まず気づくのは、どの作品においてもやや遅めのテンポを採用していることです。
一般的に遅めのテンポというのはクレンペラーのように構築性を押し出すためや、クナパーツブッシュのように音楽にうねりをもたらして巨大化を図るために採用されたりするのですが、ホーレンシュタインの遅さはそのようなものとは全く異なります。
彼は、やや遅めのテンポを設定することで、柔らかく自然な流れをつくり出すことを目的としているのです。

それはドヴォルザークの「新世界より」ではもっとも顕著なのですが、ブラームスの第1番もフィナーレに向かって実に柔らかで自然でふくよかな雰囲気を醸し出しています。
もちろん、ワーグナーの一連の音楽でも同様で、とりわけ「ジークフリート牧歌」の優雅さは特筆ものでしょう。

そして、もう一つ注目したいのは、彼が紡ぎ出すオーケストラの音色の温かさです。おそらくは、各楽器のブレンドの仕方がこの上もなく絶妙で、やや厚めの低声部の響きを土台としてこの上もなく暖色系の美しい響きをつくり出します。そして、そう言う音色の魅力は50年代のウィーン・プロ・ムジカ管弦楽団(実態はウィーン響)で顕著だったのですが、それがロイヤル・フィルやロンドン響のようなイギリスのオケ、そして良く指揮台に立ったフランス国立放送管弦楽団のようなフランスのオケになっても本質的には変わらないのです。
ですから、この響きはまさにホーレンシュタイン独自のものだと言えます。

そう言えば、チェリビダッケなんかも晩年は妥協することなく彼独自の響きを求めたものですが、それと同じようなことを客演指揮で実現してしまうと言うのは驚くべきコントロール能力です。もっとも、チェリビダッケもまた客演指揮であっても鬼のようなリハーサルでどんなオケでも自ら望む響きに買えていましたが、ホーレンシュタインにはその様な強引さは見あたらないところが凄いです。

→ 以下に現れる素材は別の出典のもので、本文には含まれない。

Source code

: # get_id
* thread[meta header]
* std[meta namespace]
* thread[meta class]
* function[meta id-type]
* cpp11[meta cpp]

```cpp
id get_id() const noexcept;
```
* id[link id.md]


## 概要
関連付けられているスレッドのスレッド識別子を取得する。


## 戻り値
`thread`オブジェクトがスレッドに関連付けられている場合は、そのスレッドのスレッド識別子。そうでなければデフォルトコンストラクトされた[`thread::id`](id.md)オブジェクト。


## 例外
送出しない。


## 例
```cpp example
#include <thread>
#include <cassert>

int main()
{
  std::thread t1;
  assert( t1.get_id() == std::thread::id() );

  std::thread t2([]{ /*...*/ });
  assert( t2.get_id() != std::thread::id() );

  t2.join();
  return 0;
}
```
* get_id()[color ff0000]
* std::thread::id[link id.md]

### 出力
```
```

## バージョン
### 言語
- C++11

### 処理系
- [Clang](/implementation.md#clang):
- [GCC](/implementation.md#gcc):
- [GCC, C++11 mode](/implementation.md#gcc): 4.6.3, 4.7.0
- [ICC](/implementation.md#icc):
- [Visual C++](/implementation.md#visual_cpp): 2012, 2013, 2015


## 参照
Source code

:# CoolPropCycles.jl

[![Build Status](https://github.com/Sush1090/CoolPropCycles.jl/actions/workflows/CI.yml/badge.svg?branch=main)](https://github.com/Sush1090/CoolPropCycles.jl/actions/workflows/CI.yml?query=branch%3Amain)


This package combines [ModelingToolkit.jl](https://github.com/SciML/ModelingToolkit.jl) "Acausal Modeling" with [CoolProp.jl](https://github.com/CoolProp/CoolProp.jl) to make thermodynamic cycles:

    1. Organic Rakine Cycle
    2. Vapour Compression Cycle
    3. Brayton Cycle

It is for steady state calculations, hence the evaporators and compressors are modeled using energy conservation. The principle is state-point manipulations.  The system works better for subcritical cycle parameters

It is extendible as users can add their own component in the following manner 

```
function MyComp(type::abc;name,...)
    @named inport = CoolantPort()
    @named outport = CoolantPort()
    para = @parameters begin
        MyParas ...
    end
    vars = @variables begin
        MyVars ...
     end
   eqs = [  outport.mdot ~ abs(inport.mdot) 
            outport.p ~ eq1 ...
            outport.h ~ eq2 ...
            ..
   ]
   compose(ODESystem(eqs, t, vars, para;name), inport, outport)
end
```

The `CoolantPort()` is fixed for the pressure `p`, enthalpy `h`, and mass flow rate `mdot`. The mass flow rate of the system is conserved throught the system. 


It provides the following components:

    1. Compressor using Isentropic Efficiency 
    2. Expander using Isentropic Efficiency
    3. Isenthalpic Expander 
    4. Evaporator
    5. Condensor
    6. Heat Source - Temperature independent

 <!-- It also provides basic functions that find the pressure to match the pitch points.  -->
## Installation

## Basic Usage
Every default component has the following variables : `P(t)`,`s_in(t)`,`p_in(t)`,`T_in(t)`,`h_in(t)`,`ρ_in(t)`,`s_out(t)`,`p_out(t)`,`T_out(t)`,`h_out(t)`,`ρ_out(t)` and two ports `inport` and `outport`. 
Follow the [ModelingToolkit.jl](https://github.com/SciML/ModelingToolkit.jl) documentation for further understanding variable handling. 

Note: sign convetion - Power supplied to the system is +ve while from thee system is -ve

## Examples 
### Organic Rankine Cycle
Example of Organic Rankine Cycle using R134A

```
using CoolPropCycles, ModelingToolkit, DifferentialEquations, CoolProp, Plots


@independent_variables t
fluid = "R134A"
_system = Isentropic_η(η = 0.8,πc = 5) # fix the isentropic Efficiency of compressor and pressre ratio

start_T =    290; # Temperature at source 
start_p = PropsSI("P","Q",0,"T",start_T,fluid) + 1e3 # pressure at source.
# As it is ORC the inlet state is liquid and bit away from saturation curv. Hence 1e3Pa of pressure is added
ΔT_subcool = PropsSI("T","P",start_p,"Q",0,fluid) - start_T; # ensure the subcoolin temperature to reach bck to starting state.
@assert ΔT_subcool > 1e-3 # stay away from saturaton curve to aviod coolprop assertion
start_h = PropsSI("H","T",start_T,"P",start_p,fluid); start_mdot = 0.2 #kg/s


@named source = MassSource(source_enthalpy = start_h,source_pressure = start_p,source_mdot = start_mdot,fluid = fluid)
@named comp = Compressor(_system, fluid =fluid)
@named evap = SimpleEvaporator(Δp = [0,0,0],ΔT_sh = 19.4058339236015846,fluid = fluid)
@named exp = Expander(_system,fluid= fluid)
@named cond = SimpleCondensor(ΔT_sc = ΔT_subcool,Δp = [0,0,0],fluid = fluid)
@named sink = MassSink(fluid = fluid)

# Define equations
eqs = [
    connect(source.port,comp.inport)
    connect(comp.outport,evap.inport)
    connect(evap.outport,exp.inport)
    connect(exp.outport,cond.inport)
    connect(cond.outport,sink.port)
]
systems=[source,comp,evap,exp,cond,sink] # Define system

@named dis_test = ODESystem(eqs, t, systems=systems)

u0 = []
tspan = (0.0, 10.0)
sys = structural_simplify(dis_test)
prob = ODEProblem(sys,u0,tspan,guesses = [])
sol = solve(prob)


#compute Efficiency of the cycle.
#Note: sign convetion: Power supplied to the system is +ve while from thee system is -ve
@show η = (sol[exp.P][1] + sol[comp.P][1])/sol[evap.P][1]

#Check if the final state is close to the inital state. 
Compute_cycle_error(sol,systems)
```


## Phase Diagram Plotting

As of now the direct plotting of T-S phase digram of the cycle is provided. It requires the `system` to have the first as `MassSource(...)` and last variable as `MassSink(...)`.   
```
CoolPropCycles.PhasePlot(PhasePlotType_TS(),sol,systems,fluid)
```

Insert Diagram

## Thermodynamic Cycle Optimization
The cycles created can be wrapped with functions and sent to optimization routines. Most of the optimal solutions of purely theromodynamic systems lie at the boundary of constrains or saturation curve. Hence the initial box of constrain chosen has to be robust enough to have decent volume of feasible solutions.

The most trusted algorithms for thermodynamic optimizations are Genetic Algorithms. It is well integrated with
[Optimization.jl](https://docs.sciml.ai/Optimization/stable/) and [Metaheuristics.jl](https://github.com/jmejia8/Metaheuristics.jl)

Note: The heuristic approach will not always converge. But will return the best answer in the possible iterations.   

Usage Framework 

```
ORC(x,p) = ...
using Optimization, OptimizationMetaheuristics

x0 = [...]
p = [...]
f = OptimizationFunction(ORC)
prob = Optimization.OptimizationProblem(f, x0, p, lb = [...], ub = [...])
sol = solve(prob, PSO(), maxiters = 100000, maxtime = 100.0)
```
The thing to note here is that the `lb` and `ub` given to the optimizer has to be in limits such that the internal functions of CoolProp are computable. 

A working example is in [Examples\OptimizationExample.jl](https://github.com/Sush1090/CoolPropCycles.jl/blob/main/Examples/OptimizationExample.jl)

さらに、驚くべきはそう言う美しく自然に音楽が流れる中で、ここぞという場面では一気に迫力を持って畳み込んでくるのです。それは、50年代の録音ではいささか物足りなさを感じる部分であったのですが、60年代のReader's Digestでの録音ではその殻を打ち破っています。
そして、それは褒めすぎかもしれませんが、どこか彼の師であるフルトヴェングラーを思い出させる瞬間があります。

だから、実にもって不思議なのです。
これだけの能力を持った指揮者がどうしてマイナーな小道を歩み続けたのか?

おそらくは、まわりに見る目がなかったのではなくて、それが彼にとってもっとも心地よく音楽と向き合える環境だったのでしょう。